Latest opening: Wild Flor

By Joe Lutrario contact

- Last updated on GMT

Wild Flor new wine restaurant Brighton & Hove

Related tags: Brighton and hove, Wine, Chefs

Billed as a bistro, Wild Flor is a partnership between four restaurant and wine professionals already well-known within Brighton & Hove’s food and drink scene.

What:​ A wine-focused bistro on Hove’s main drag, an area that is becoming popular with independents that can’t stomach the heady rents and premiums 10 minutes or so down the road in central Brighton (other fairly recent arrivals to this stretch include Cin Cin and Fatto a Mano). Wild Flor is on the former site of Skyfall, which initially specialised in lobster and steak before relaunching with a focus on burgers. It’s fair to say neither iteration set Brighton & Hove’s restaurant scene aflame. Wild Flor is not to be confused with Flor, the upcoming Borough Market wine bar, bakery and restaurant from Lyle’s founders James Lowe and John Ogier.

Who:​ A young foursome that are well known on the city’s restaurant scene having all worked for Ben and Pamela McKellar’s Gingerman Restaurants Group. Owners James Thomson, Faye Hudson and Robert Maynard work front of house and former The Gingerman sous chef Oliver Darby oversees the kitchen as head chef.

The vibe:​ The team have retained Skyfall’s layout; a mixture of free-standing and banquette seating that backs on to a small bar area to the rear of the 36-cover restaurant. The space has been stripped back - Skyfall was a pricey fit-out with modern features - and repainted in muted hues to create a simple but attractive restaurant, with Hudson taking the lead on design. A private dining room will open upstairs within the next few months.

The food:​ Darby’s short à la carte menu is fairly classic and chimes nicely with Wild Flor’s positioning as a relaxed yet professional bistro. The menu includes chicken and smoked rabbit terrine, parsley, mustard and girolles; veal sweetbreads and cauliflower with almond and sherry cream sauce; tranche of brill, breadcrumbs, asparagus and wild garlic hollandaise; and rhum baba, pineapple gazpacho and vanilla cream. Wild Flor’s more traditional approach stands out in a city now dominated by small plates in the middle market and short tasting menus at the higher end. Starters average out around £10 and mains cost between £15 and £18.

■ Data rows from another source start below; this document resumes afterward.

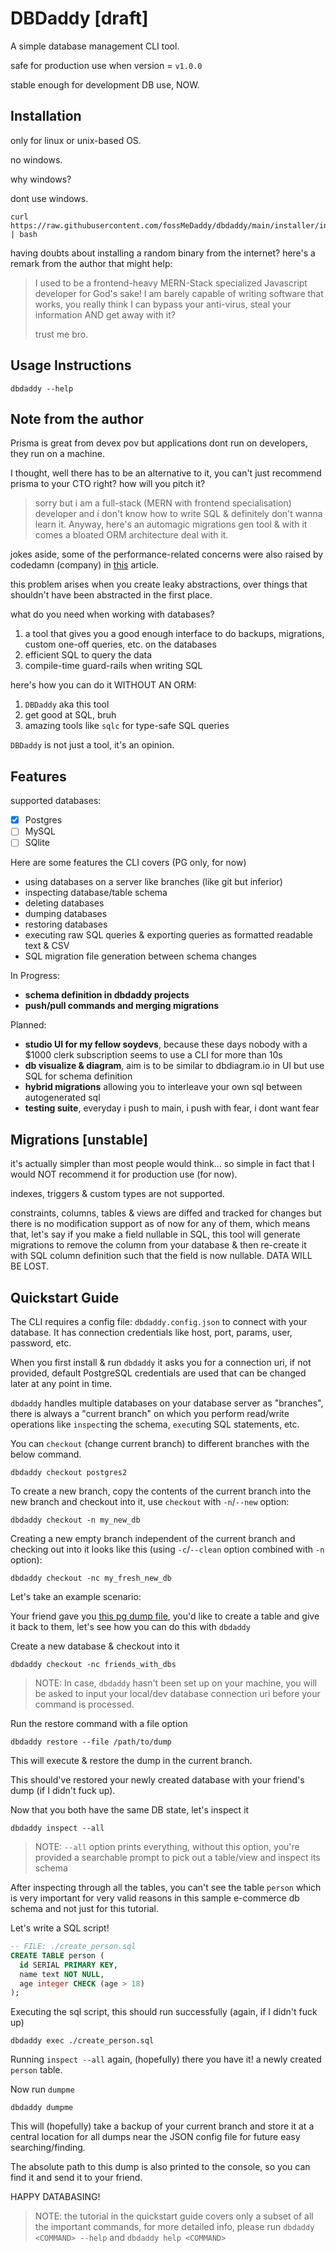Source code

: # DBDaddy [draft]

A simple database management CLI tool.

safe for production use when version = `v1.0.0`

stable enough for development DB use, NOW.

## Installation
only for linux or unix-based OS.

no windows.

why windows?

dont use windows.
```
curl https://raw.githubusercontent.com/fossMeDaddy/dbdaddy/main/installer/install.sh | bash
```

having doubts about installing a random binary from the internet? here's a remark from the author that might help:
> I used to be a frontend-heavy MERN-Stack specialized Javascript developer for God's sake!
> I am barely capable of writing software that works,
> you really think I can bypass your anti-virus, steal your information AND get away with it?
>
> trust me bro.

## Usage Instructions
```
dbdaddy --help
```

## Note from the author

Prisma is great from devex pov but applications dont run on developers, they run on a machine.

I thought, well there has to be an alternative to it, you can't just recommend prisma to your CTO right? how will you pitch it?
> sorry but i am a full-stack (MERN with frontend specialisation) developer and i don't know how to write SQL & definitely don't wanna learn it. Anyway,
> here's an automagic migrations gen tool & with it comes a bloated ORM architecture deal with it.

jokes aside, some of the performance-related concerns were also raised by codedamn (company) in [this](https://codedamn.com/news/product/dont-use-prisma) article.

this problem arises when you create leaky abstractions, over things that shouldn't have been abstracted in the first place.

what do you need when working with databases?
1. a tool that gives you a good enough interface to do backups, migrations, custom one-off queries, etc. on the databases
2. efficient SQL to query the data
3. compile-time guard-rails when writing SQL

here's how you can do it WITHOUT AN ORM:
1. `DBDaddy` aka this tool
2. get good at SQL, bruh
3. amazing tools like `sqlc` for type-safe SQL queries

`DBDaddy` is not just a tool, it's an opinion.

## Features
supported databases:
- [x] Postgres
- [ ] MySQL
- [ ] SQlite

Here are some features the CLI covers (PG only, for now)
- using databases on a server like branches (like git but inferior)
- inspecting database/table schema
- deleting databases
- dumping databases
- restoring databases
- executing raw SQL queries & exporting queries as formatted readable text & CSV
- SQL migration file generation between schema changes

In Progress:
- **schema definition in dbdaddy projects**
- **push/pull commands and merging migrations**

Planned:
- **studio UI for my fellow soydevs**, because these days nobody with a $1000 clerk subscription seems to use a CLI for more than 10s
- **db visualize & diagram**, aim is to be similar to dbdiagram.io in UI but use SQL for schema definition
- **hybrid migrations** allowing you to interleave your own sql between autogenerated sql
- **testing suite**, everyday i push to main, i push with fear, i dont want fear

## Migrations [unstable]
it's actually simpler than most people would think... so simple in fact that I would NOT recommend it for production use (for now).

indexes, triggers & custom types are not supported.

constraints, columns, tables & views are diffed and tracked for changes but there is no modification support as of now for any of them,
which means that, let's say if you make a field nullable in SQL, this tool will generate migrations to remove the column
from your database & then re-create it with SQL column definition such that the field is now nullable. DATA WILL BE LOST.

## Quickstart Guide

The CLI requires a config file: `dbdaddy.config.json` to connect with your database. It has connection credentials like host, port, params, user, password, etc.

When you first install & run `dbdaddy` it asks you for a connection uri, if not provided, default PostgreSQL credentials are used that can be changed later at any point in time.

`dbdaddy` handles multiple databases on your database server as "branches", there is always a "current branch"
on which you perform read/write operations like `inspect`ing the schema, `exec`uting SQL statements, etc.

You can `checkout` (change current branch) to different branches with the below command.

```
dbdaddy checkout postgres2
```

To create a new branch, copy the contents of the current branch into the new branch and checkout into it, use `checkout` with `-n`/`--new` option:

```
dbdaddy checkout -n my_new_db
```

Creating a new empty branch independent of the current branch and checking out into it looks like this (using `-c`/`--clean` option combined with `-n` option):

```
dbdaddy checkout -nc my_fresh_new_db
```

Let's take an example scenario:

Your friend gave you [this pg dump file](https://gist.github.com/fossMeDaddy/60c45d0b595d9167a3bd7556c1c31332), you'd like to create a table and give it back to them, let's see how you can do this with `dbdaddy`

Create a new database & checkout into it
```
dbdaddy checkout -nc friends_with_dbs
```

> NOTE:
> In case, `dbdaddy` hasn't been set up on your machine, you will be asked to input your local/dev database connection uri before your command is processed.

Run the restore command with a file option
```
dbdaddy restore --file /path/to/dump
```
This will execute & restore the dump in the current branch.

This should've restored your newly created database with your friend's dump (if I didn't fuck up).

Now that you both have the same DB state, let's inspect it
```
dbdaddy inspect --all
```
> NOTE:
> `--all` option prints everything, without this option, you're provided a searchable prompt to pick out a table/view and inspect its schema

After inspecting through all the tables, you can't see the table `person` which is very important for very valid reasons in this sample e-commerce db schema and not just for this tutorial.

Let's write a SQL script!
```sql
-- FILE: ./create_person.sql
CREATE TABLE person (
  id SERIAL PRIMARY KEY,
  name text NOT NULL,
  age integer CHECK (age > 18)
);
```

Executing the sql script, this should run successfully (again, if I didn't fuck up)
```
dbdaddy exec ./create_person.sql
```

Running `inspect --all` again, (hopefully) there you have it! a newly created `person` table.

Now run `dumpme`
```
dbdaddy dumpme
```
This will (hopefully) take a backup of your current branch and store it at a central location for all dumps near the JSON config file for future easy searching/finding.

The absolute path to this dump is also printed to the console, so you can find it and send it to your friend.

HAPPY DATABASING!

> NOTE:
> the tutorial in the quickstart guide covers only a subset of all the important commands, for more detailed info, please run `dbdaddy <COMMAND> --help` and `dbdaddy help <COMMAND>`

To drink:​ Wild Flor may take its name from the film of yeast that gives some styles of sherry much of their character, but there’s a lot more to the wine list than that. Maynard leads the wine side of the business and has created an eclectic list that stands out from anything else on offer in the city. Much of the 120-bin list is supplied by Maynard’s nearby former employer Butler’s Wine Cellar, but he is also using several other more specialised suppliers (he has one solely for riesling, for example). Nearly all the wines have at least a few years in the bottle, with prices on more premium bottles kept in check by a cash margin policy at the mid and top-end of the list. Entry level prices are competitive, at £5 by the glass and £22 by the bottle (still wine tops out at £120 per bottle).

And another thing:​ Wild Flor certainly does takes its wine as seriously as its food (Bloomsbury’s Noble Rot was apparently a big inspiration). 2019 looks set to be a vintage year for this newish breed of specialist wine restaurants with the curiously-named Gezellig set to launch later this month in Holborn.